> _Records for this task_
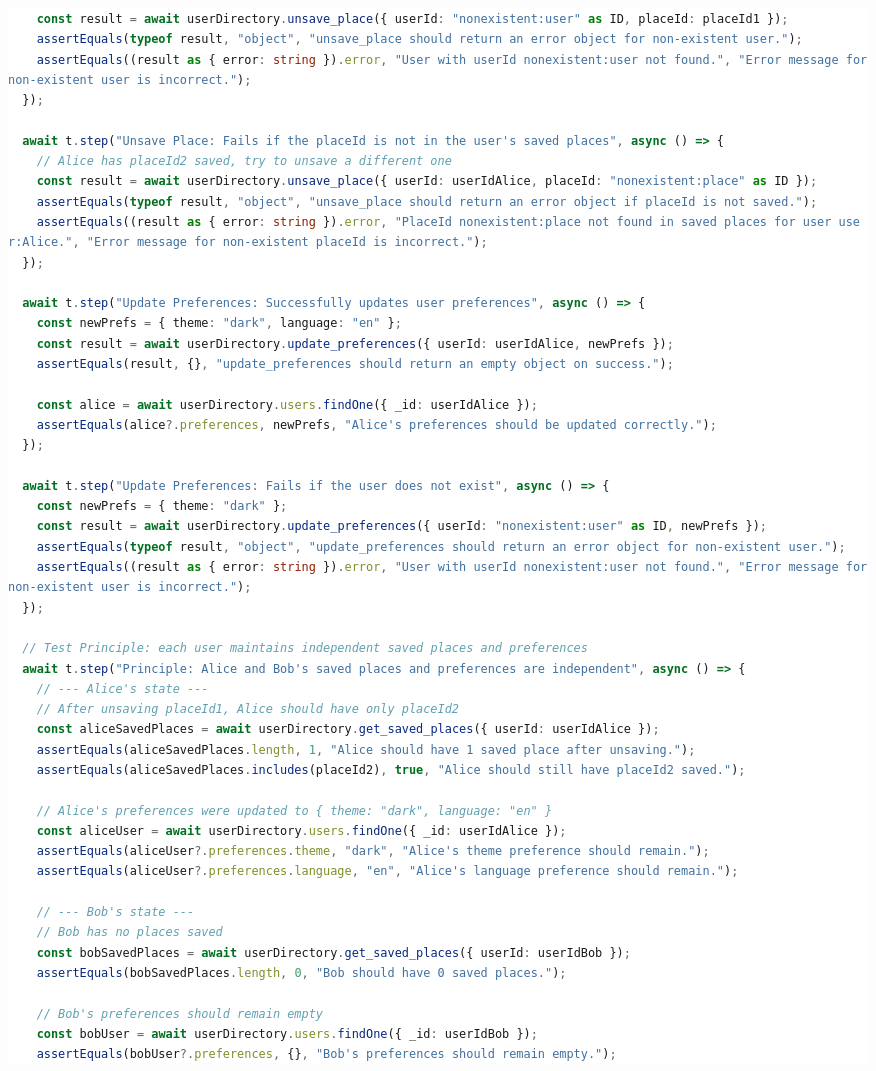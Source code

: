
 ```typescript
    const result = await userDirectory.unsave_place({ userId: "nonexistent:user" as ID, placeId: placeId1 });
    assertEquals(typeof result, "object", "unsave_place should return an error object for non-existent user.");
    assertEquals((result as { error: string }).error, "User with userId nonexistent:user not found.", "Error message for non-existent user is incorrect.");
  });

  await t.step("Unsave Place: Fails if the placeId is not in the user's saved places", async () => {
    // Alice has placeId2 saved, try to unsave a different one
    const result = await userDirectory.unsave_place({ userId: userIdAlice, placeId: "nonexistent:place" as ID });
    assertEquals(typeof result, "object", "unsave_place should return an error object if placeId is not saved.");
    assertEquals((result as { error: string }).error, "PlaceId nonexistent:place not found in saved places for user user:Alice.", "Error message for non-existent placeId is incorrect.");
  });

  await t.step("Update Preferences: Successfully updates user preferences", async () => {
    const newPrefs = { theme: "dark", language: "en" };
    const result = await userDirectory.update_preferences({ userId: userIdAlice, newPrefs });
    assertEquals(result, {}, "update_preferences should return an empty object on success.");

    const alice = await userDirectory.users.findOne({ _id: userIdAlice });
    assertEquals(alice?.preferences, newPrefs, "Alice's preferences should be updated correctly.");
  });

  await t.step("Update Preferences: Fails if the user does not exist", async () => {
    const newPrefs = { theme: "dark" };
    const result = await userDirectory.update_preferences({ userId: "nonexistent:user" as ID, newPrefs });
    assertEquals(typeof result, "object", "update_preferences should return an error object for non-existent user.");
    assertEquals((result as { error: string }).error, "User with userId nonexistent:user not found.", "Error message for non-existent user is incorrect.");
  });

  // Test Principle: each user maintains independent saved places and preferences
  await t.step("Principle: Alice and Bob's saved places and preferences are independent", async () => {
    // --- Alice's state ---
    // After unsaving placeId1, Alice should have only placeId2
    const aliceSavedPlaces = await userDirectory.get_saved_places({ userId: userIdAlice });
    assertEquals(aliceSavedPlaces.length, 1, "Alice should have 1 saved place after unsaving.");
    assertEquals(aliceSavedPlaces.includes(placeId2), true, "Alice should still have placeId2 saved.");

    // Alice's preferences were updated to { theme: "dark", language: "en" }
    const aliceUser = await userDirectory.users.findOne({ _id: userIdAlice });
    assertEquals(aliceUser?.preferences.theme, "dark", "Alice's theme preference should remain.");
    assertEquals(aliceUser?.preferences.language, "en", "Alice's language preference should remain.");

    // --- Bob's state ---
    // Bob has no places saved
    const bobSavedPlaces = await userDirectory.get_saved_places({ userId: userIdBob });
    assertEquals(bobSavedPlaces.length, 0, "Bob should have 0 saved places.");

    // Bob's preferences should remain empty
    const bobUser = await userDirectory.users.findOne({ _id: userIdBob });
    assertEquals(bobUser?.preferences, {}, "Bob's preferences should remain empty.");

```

> _Task statement_
The answer should consist of all lines from the records above that hold the word "Principle".

> _Solution to the exercise_
  // Test Principle: each user maintains independent saved places and preferences
  await t.step("Principle: Alice and Bob's saved places and preferences are independent", async () => {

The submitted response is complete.